◆ **AVAILABLE DATA**:
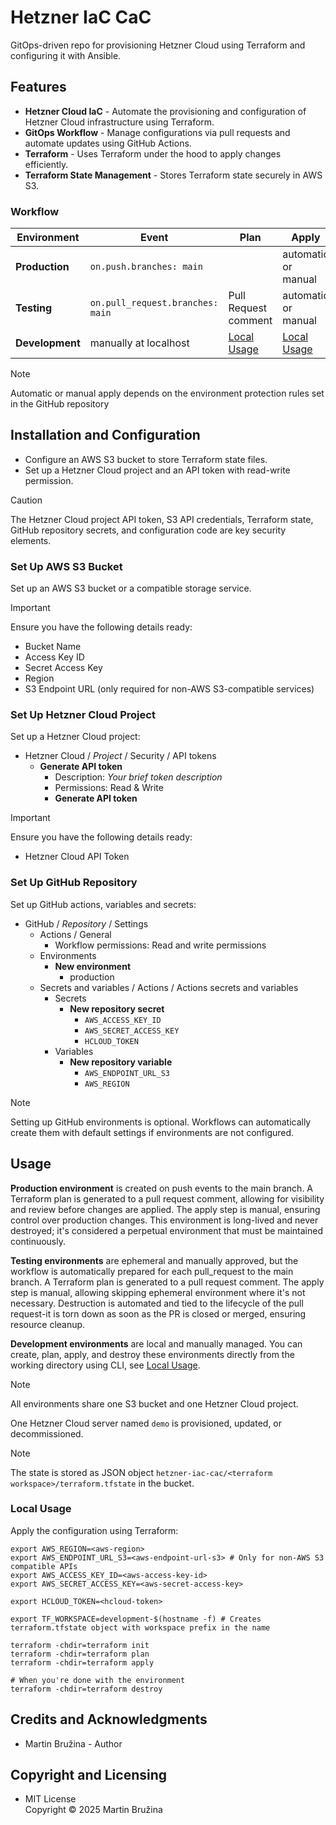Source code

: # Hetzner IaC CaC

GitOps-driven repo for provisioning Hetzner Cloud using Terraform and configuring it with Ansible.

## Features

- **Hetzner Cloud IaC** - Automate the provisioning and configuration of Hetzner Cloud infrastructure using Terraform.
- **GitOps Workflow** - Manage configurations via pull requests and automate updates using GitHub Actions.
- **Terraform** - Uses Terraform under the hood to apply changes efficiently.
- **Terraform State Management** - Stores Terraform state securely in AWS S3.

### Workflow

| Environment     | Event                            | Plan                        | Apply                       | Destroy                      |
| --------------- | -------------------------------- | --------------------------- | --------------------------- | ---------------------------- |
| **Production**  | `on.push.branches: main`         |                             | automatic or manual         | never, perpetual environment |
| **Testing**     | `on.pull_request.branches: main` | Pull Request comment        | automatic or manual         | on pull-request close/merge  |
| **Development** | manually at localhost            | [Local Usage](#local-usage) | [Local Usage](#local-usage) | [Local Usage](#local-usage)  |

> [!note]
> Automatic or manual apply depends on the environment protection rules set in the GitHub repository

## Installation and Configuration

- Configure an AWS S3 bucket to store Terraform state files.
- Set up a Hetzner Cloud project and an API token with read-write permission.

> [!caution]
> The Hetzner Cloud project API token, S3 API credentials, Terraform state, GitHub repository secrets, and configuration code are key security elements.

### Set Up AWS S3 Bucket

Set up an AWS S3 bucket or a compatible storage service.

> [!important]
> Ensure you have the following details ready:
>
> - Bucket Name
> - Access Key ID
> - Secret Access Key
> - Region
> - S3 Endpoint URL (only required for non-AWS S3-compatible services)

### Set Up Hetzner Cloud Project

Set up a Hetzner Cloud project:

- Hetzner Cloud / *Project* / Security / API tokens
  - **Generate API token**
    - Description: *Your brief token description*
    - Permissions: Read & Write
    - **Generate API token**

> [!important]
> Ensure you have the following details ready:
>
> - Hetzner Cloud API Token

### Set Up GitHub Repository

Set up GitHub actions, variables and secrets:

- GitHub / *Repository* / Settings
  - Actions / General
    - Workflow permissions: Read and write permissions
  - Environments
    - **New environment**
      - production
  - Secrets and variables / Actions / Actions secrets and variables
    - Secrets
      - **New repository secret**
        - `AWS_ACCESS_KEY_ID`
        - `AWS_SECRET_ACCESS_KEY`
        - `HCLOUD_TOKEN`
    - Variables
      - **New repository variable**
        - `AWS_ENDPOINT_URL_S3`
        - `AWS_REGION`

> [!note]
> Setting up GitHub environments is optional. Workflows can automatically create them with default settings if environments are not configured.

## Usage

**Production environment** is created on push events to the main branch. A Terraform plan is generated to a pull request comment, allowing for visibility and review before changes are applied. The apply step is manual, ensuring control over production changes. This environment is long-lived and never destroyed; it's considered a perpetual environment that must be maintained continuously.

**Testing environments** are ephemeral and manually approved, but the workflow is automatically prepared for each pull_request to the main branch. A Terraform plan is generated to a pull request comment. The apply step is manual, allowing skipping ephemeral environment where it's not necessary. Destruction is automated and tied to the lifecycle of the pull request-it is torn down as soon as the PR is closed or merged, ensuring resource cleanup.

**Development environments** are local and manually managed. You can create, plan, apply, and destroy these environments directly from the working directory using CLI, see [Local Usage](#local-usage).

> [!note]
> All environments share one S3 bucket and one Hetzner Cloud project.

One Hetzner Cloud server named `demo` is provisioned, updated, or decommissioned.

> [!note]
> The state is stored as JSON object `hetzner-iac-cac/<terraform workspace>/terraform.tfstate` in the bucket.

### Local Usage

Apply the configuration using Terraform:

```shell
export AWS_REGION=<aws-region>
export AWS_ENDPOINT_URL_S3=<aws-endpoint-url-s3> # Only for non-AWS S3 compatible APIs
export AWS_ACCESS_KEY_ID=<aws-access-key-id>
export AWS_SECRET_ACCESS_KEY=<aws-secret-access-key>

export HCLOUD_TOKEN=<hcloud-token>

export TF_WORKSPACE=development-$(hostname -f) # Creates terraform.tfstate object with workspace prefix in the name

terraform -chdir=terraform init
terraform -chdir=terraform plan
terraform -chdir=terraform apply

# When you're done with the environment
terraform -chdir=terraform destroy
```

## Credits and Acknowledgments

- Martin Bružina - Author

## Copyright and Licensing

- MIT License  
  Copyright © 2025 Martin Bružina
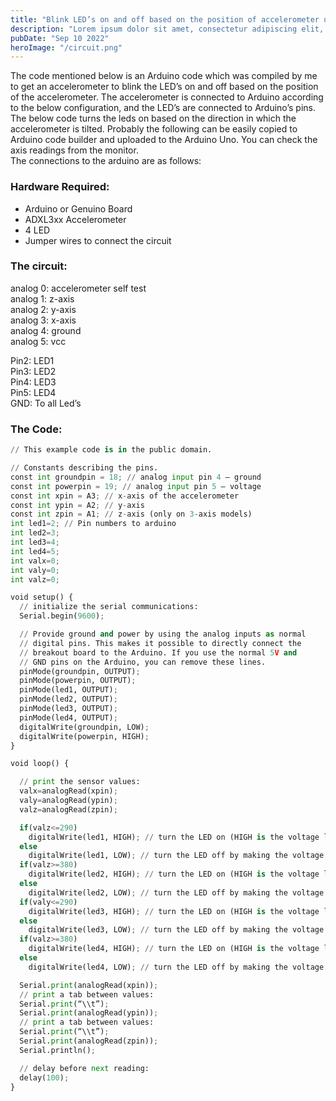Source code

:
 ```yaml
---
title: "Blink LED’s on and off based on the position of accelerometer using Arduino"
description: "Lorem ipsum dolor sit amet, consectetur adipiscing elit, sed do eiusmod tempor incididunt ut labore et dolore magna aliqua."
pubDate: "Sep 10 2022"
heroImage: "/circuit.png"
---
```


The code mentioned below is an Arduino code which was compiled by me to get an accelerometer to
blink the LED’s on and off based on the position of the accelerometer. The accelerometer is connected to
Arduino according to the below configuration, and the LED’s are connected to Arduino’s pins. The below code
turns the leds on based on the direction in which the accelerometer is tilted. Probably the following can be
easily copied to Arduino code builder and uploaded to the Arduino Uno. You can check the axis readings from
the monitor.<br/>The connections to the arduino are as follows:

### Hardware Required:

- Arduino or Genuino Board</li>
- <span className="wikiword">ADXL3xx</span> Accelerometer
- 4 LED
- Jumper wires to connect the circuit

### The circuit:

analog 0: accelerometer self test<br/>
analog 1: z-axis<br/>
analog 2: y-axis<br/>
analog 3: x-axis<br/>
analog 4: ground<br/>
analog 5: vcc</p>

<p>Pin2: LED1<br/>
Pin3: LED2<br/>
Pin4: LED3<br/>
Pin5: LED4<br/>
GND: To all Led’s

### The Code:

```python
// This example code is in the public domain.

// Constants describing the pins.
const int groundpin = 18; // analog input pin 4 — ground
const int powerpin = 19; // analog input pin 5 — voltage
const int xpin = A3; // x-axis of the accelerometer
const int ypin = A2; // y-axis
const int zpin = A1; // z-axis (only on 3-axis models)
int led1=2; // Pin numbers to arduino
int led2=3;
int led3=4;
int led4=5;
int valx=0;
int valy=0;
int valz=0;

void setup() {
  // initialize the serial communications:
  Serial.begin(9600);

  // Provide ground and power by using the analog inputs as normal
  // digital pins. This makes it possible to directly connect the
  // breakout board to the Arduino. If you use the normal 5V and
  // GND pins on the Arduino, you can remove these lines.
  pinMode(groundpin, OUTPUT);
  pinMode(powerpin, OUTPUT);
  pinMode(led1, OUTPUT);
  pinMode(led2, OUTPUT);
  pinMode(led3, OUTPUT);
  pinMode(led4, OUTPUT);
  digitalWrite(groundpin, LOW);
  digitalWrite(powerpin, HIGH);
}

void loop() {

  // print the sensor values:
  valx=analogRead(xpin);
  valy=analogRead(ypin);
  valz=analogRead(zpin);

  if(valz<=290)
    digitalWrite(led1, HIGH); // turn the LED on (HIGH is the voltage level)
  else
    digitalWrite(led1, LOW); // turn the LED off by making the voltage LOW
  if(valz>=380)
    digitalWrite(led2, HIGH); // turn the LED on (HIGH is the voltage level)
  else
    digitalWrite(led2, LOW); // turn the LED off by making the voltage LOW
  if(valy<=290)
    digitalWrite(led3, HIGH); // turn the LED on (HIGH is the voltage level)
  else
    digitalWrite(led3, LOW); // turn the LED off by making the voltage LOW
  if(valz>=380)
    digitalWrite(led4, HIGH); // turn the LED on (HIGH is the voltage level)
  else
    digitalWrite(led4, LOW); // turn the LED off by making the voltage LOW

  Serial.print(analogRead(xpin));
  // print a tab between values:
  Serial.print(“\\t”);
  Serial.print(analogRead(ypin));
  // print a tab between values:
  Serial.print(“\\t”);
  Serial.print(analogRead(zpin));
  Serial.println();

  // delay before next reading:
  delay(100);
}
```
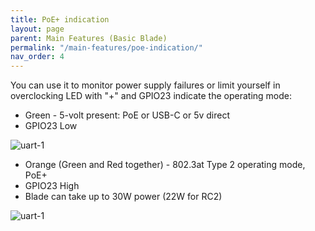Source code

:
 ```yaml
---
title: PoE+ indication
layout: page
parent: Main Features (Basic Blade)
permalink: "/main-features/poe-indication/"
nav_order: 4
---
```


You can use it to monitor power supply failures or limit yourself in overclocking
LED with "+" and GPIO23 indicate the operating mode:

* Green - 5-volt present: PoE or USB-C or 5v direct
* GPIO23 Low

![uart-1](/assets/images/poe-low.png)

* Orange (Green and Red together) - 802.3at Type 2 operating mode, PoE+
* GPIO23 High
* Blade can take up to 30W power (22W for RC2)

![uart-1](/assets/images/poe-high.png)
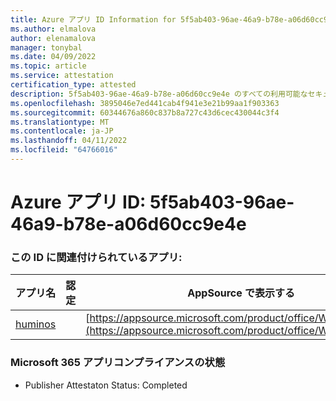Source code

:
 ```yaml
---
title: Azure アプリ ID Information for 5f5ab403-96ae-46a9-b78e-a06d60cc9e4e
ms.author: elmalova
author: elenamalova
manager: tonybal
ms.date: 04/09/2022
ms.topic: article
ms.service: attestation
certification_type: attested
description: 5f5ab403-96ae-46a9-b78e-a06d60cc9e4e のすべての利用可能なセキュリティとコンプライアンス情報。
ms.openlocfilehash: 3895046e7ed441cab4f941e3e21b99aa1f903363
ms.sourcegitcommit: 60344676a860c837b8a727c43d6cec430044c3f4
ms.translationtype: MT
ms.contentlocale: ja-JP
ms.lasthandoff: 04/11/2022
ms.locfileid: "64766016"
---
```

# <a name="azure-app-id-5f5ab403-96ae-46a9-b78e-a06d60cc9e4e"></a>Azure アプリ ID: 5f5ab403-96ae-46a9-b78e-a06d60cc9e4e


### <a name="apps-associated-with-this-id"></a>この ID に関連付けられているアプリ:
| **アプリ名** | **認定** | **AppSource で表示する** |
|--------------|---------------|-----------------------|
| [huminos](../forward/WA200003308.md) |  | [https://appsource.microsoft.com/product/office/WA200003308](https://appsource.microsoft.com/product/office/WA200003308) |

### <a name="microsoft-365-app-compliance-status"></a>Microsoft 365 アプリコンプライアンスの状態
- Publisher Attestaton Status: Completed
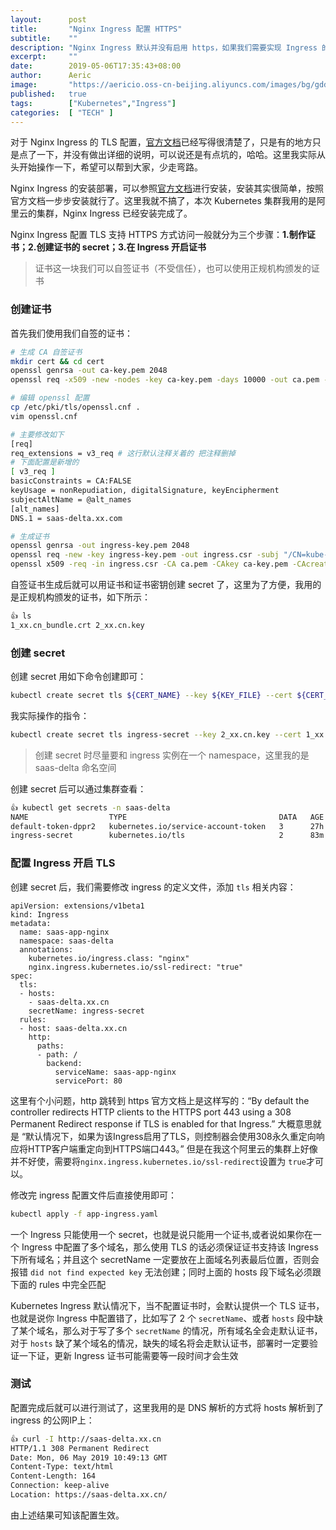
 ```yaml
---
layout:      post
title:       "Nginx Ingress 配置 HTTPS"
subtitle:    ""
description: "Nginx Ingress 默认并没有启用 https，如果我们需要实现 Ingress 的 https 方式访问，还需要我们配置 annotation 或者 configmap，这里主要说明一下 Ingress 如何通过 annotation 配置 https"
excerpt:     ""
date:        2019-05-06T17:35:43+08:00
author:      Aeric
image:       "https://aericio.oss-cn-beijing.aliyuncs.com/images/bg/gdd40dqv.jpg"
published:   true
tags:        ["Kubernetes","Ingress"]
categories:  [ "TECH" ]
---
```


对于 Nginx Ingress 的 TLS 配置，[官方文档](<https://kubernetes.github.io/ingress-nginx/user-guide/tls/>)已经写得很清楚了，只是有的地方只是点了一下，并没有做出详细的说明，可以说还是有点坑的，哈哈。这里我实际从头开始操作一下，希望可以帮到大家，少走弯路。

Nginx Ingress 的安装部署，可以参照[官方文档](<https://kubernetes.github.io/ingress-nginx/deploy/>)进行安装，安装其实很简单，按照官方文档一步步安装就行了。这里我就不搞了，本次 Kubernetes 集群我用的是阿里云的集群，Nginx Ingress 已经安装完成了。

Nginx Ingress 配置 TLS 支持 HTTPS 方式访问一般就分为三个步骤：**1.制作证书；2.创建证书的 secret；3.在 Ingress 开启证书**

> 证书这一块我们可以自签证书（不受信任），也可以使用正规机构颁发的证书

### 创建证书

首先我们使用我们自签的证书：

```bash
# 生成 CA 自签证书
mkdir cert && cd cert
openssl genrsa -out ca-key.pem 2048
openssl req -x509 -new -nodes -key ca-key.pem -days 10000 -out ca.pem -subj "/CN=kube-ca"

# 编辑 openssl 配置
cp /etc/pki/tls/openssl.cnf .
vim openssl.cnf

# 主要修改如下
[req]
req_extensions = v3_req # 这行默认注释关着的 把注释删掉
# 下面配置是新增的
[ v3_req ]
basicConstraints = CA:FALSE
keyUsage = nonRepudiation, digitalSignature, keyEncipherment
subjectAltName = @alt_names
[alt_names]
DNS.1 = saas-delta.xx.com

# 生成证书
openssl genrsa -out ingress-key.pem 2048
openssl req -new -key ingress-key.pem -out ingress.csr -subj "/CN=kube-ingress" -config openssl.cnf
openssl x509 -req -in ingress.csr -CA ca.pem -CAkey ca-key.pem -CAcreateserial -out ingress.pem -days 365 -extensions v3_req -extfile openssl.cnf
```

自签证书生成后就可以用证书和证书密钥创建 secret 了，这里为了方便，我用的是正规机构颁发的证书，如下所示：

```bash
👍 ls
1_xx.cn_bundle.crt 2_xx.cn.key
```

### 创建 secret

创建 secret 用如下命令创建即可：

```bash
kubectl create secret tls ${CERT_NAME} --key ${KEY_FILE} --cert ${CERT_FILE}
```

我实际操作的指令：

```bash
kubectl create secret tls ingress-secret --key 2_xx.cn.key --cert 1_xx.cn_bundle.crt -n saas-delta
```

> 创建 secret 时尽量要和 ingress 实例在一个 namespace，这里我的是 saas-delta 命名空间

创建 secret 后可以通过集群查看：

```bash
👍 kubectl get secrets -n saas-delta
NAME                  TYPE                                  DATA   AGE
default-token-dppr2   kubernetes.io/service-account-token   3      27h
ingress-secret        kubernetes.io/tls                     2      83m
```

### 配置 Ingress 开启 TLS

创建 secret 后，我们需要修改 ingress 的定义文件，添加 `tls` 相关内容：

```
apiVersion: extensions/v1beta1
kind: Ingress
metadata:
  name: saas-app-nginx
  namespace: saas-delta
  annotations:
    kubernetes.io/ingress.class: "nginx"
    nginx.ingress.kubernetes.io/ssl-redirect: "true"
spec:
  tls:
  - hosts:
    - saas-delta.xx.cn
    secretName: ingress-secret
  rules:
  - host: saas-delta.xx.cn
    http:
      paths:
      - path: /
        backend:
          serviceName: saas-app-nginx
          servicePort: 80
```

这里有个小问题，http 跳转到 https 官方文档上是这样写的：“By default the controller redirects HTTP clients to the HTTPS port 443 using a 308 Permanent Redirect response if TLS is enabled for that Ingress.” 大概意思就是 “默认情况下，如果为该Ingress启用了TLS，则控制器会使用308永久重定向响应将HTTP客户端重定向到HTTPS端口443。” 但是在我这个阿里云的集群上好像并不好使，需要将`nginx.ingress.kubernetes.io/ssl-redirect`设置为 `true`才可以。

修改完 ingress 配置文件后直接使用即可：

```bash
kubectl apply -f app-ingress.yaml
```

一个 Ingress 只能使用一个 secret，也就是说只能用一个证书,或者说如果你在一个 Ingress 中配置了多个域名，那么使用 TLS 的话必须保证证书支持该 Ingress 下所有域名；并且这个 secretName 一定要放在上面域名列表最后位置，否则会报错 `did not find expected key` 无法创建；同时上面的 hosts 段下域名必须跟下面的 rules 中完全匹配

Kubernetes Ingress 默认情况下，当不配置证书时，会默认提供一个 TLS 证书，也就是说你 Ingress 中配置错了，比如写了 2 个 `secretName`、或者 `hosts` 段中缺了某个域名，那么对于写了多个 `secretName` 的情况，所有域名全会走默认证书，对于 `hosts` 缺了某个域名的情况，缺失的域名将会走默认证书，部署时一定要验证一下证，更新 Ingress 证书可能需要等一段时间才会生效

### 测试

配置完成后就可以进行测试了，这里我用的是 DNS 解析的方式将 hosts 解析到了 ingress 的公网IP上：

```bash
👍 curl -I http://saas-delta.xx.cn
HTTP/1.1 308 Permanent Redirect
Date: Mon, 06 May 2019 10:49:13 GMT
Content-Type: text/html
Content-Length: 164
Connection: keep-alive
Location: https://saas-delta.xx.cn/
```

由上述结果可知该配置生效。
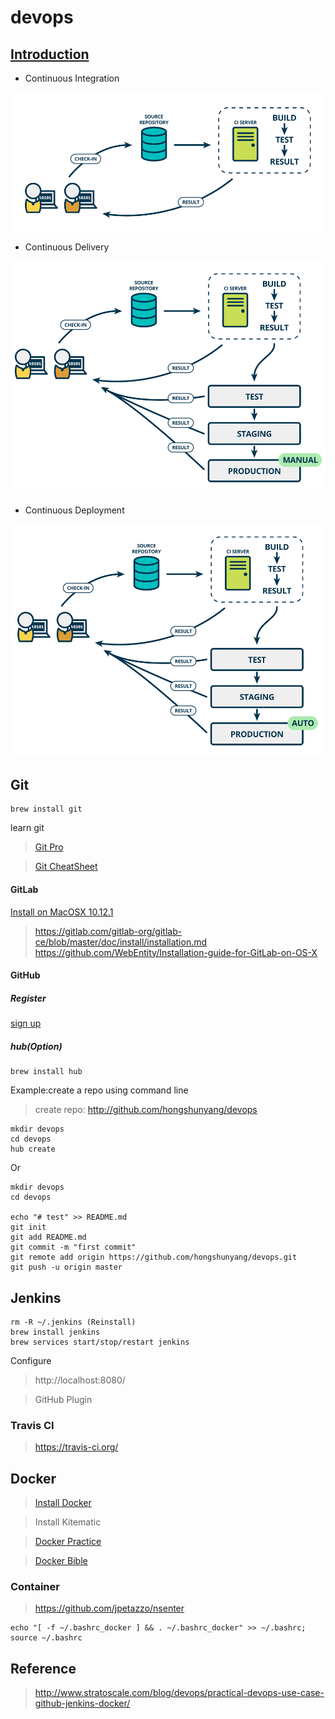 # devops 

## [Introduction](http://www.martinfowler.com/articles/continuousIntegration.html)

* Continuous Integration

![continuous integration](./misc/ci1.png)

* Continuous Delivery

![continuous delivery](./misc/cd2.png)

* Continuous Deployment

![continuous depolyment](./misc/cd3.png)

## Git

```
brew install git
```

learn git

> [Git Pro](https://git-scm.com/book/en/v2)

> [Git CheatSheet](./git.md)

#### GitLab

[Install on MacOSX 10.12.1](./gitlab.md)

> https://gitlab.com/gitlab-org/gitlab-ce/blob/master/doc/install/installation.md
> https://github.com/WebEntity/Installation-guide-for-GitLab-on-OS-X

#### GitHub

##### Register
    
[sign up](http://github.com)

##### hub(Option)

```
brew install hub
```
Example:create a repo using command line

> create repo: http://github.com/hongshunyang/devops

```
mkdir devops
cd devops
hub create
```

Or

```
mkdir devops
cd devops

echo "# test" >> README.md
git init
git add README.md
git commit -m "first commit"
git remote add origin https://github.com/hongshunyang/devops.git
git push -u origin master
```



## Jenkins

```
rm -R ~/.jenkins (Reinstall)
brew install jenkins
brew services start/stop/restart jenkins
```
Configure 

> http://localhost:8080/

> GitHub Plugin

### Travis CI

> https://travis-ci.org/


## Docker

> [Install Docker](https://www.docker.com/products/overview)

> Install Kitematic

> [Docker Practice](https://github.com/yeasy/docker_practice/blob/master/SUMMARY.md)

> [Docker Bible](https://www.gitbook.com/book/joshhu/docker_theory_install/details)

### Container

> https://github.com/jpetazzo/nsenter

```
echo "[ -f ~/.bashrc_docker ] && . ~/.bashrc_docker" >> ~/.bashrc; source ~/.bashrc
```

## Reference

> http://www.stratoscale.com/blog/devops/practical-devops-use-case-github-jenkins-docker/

◆ **TASK ITEM**: What lines in the material include the string "monitor"? Pull each one out.

◆ **RESPONSE BOX**:
the monitor.<br/>The connections to the arduino are as follows:
You can use it to monitor power supply failures or limit yourself in overclocking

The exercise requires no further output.